#### What you should do
Say nothing but the number of lines below in which the string "mode" appears.

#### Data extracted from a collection
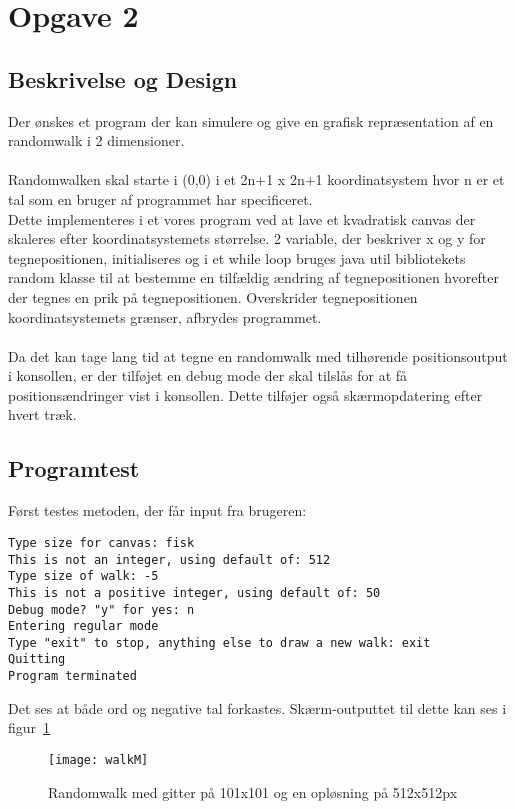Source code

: \section{Opgave 2}
\subsection{Beskrivelse og Design}
Der ønskes et program der kan simulere og give en grafisk repræsentation af en randomwalk i 2 dimensioner. \\
\\
Randomwalken skal starte i (0,0) i et 2n+1 x 2n+1 koordinatsystem hvor n er et tal som en bruger af programmet har specificeret. \\
Dette implementeres i et vores program ved at lave et kvadratisk canvas der skaleres efter koordinatsystemets størrelse.
2 variable, der beskriver x og y for tegnepositionen, initialiseres og i et while loop bruges java util bibliotekets random klasse til at bestemme en tilfældig ændring af tegnepositionen hvorefter der tegnes en prik på tegnepositionen. Overskrider tegnepositionen koordinatsystemets grænser, afbrydes programmet.
\\
\\
Da det kan tage lang tid at tegne en randomwalk med tilhørende positionsoutput i konsollen, er der tilføjet en debug mode der skal tilslås for at få positionsændringer vist i konsollen. Dette tilføjer også skærmopdatering efter hvert træk.

\subsection{Programtest}
Først testes metoden, der får input fra brugeren:

\begin{lstlisting}
Type size for canvas: fisk
This is not an integer, using default of: 512
Type size of walk: -5
This is not a positive integer, using default of: 50
Debug mode? "y" for yes: n
Entering regular mode
Type "exit" to stop, anything else to draw a new walk: exit
Quitting
Program terminated
\end{lstlisting}
Det ses at både ord og negative tal forkastes. Skærm-outputtet til dette kan ses i figur~\ref{fig:walkM}

\begin{figure}[h!]
	\centering
	\texttt{[image: walkM]}
		\caption{Randomwalk med gitter på 101x101 og en opløsning på 512x512px}\label{fig:walkM}
\end{figure}

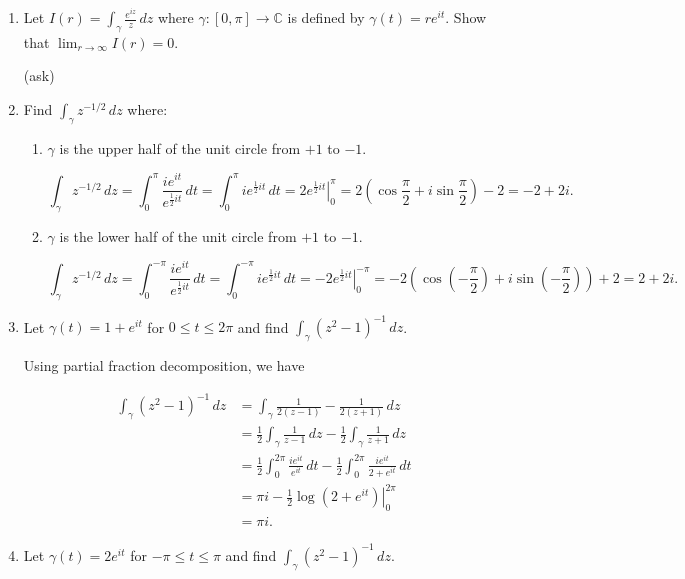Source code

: \documentclass[11pt,oneside,english]{amsart}
\theoremstyle{definition}
\newcommand{\lom}[2]{\lim_{{#1}\rightarrow{#2}}}
\newcommand{\MB}[1]{\mathbb{#1}}
\begin{document}
\begin{enumerate}[leftmargin=*]
\item Let $\displaystyle I(r)=\int_\gamma\frac{e^{iz}}{z}\,dz$ where $\gamma:[0,\pi]\to\MB{C}$ is defined by $\gamma(t)=re^{it}$. Show that $\lom{r}{\infty} I(r)=0$.

(ask)

\item Find $\displaystyle \int_\gamma z^{-1/2}\,dz$ where:
\begin{enumerate}
\itemsep5mm
\item $\gamma$ is the upper half of the unit circle from $+1$ to $-1$.

\[
\int_\gamma z^{-1/2}\,dz=\int_0^\pi\frac{ie^{it}}{e^{\frac{1}{2}it}}\,dt=\int_0^\pi i e^{\frac{1}{2}it}\,dt=\left.2e^{\frac{1}{2}it}\right|_0^\pi=2\left(\cos\frac{\pi}{2}+i\sin\frac{\pi}{2}\right)-2=-2+2i.
\]

\item $\gamma$ is the lower half of the unit circle from $+1$ to $-1$.

\[
\int_\gamma z^{-1/2}\,dz=\int_0^{-\pi}\frac{ie^{it}}{e^{\frac{1}{2}it}}\,dt=\int_0^{-\pi} i e^{\frac{1}{2}it}\,dt=\left.-2e^{\frac{1}{2}it}\right|_0^{-\pi}=-2\left(\cos\left(-\frac{\pi}{2}\right)+i\sin\left(-\frac{\pi}{2}\right)\right)+2=2+2i.
\]

\end{enumerate}

\pagebreak

\setcounter{enumi}{19}

\item Let $\gamma(t)=1+e^{it}$ for $0\leq t\leq 2\pi$ and find $\int_\gamma (z^2-1)^{-1}\,dz$.

Using partial fraction decomposition, we have

\begin{align*}
\int_\gamma (z^2-1)^{-1}\,dz&=\int_\gamma\frac{1}{2(z-1)}-\frac{1}{2(z+1)}\,dz\\[2mm]
&=\frac{1}{2}\int_\gamma\frac{1}{z-1}\,dz-\frac{1}{2}\int_\gamma\frac{1}{z+1}\,dz\\[2mm]
&=\frac{1}{2}\int_0^{2\pi}\frac{ie^{it}}{e^{it}}\,dt-\frac{1}{2}\int_0^{2\pi}\frac{ie^{it}}{2+e^{it}}\,dt\\[2mm]
&=\pi i-\frac{1}{2}\left.\log(2+e^{it})\right|_0^{2\pi}\\[2mm]
&=\pi i.
\end{align*}

\item Let $\gamma(t)=2e^{it}$ for $-\pi\leq t\leq \pi$ and find $\int_\gamma (z^2-1)^{-1}\,dz$.


\end{enumerate}
\end{document}
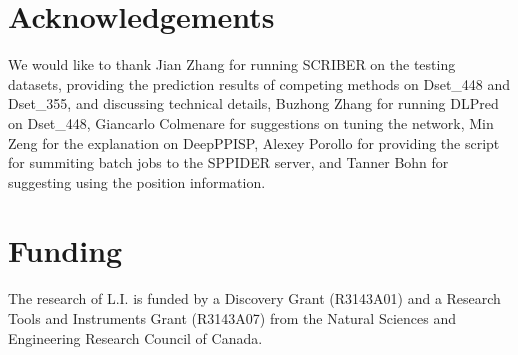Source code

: \documentclass{bioinfo}
\begin{document}
\section*{Acknowledgements}
We would like to thank Jian Zhang for running SCRIBER on the testing datasets, providing the prediction results of competing methods on Dset\_448 and Dset\_355, and discussing technical details, Buzhong Zhang for running DLPred on Dset\_448, Giancarlo Colmenare for suggestions on tuning the network, Min Zeng for the explanation on DeepPPISP, Alexey Porollo for providing the script for summiting batch jobs to the SPPIDER server, and Tanner Bohn for suggesting using the position information.

\section*{Funding}
The research of L.I. is funded by a Discovery Grant (R3143A01) and a Research Tools and Instruments Grant (R3143A07) from the Natural Sciences and Engineering Research Council of Canada.



%

\end{document}
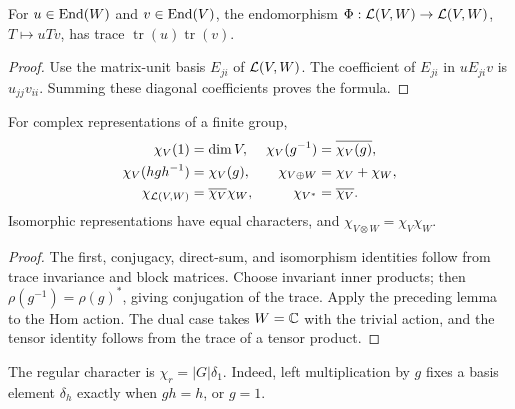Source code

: 
\begin{lem}
\label{lem-dem-character-morphism}
For $u\in\End(W)$ and $v\in\End(V)$, the endomorphism
$\Phi:\Ll(V,W)\to\Ll(V,W)$, $T\mapsto uTv$, has trace
$\operatorname{tr}(u)\operatorname{tr}(v)$.
\end{lem}
\begin{proof}
Use the matrix-unit basis $E_{ji}$ of $\Ll(V,W)$. The coefficient of
$E_{ji}$ in $uE_{ji}v$ is $u_{jj}v_{ii}$. Summing these diagonal
coefficients proves the formula.
\end{proof}


\begin{prop}
\label{prop-ptes-caracteres}
For complex representations of a finite group,
\[
 \begin{aligned}
 \chi_V(1)&=\dim V,&\chi_V(g^{-1})&=\overline{\chi_V(g)},\\
 \chi_V(hgh^{-1})&=\chi_V(g),&\chi_{V\oplus W}&=\chi_V+\chi_W,\\
 \chi_{\Ll(V,W)}&=\overline{\chi_V}\chi_W,&\chi_{V^*}&=\overline{\chi_V}.
 \end{aligned}
\]
Isomorphic representations have equal characters, and
$\chi_{V\otimes W}=\chi_V\chi_W$.
\end{prop}
\begin{proof}
The first, conjugacy, direct-sum, and isomorphism identities follow from
trace invariance and block matrices. Choose invariant inner products;
then $\rho(g^{-1})=\rho(g)^*$, giving conjugation of the trace.
Apply the preceding lemma to the Hom action. The dual case takes $W=\CC$
with the trivial action, and the tensor identity follows from the trace
of a tensor product.
\end{proof}


\begin{exmp}
\label{exmp-regular-representation}
The regular character is $\chi_r=|G|\delta_1$. Indeed, left multiplication
by $g$ fixes a basis element $\delta_h$ exactly when $gh=h$, or $g=1$.
\end{exmp}

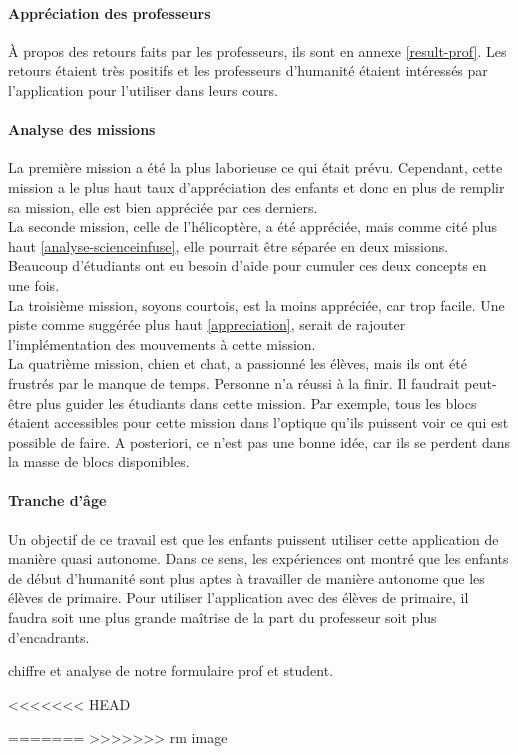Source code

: \paragraph{Appréciation des professeurs}
À propos des retours faits par les professeurs, ils sont en annexe \ref{result-prof}. Les retours étaient très positifs et les professeurs d'humanité étaient intéressés par l'application pour l'utiliser dans leurs cours.

\paragraph{Analyse des missions}
La première mission a été la plus laborieuse ce qui était prévu. Cependant, cette mission a le plus haut taux d'appréciation des enfants et donc en plus de remplir sa mission, elle est bien appréciée par ces derniers.\\

La seconde mission, celle de l'hélicoptère, a été appréciée, mais comme cité plus haut \ref{analyse-scienceinfuse}, elle pourrait être séparée en deux missions. Beaucoup d'étudiants ont eu besoin d'aide pour cumuler ces deux concepts en une fois.\\

La troisième mission, soyons courtois, est la moins appréciée, car trop facile. Une piste comme suggérée plus haut \ref{appreciation}, serait de rajouter l'implémentation des mouvements à cette mission.\\

La quatrième mission, chien et chat, a passionné les élèves, mais ils ont été frustrés par le manque de temps. Personne n'a réussi à la finir. Il faudrait peut-être plus guider les étudiants dans cette mission. Par exemple, tous les blocs étaient accessibles pour cette mission dans l'optique qu'ils puissent voir ce qui est possible de faire. A posteriori, ce n'est pas une bonne idée, car ils se perdent dans la masse de blocs disponibles.

\paragraph{Tranche d'âge}
Un objectif de ce travail est que les enfants puissent utiliser cette application de manière quasi autonome. Dans ce sens, les expériences ont montré que les enfants de début d'humanité sont plus aptes à travailler de manière autonome que les élèves de primaire.
Pour utiliser l'application avec des élèves de primaire, il faudra soit une plus grande maîtrise de la part du professeur soit plus d'encadrants.






chiffre et analyse de notre formulaire prof et student.












<<<<<<< HEAD


=======
>>>>>>> rm image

#### Task output
3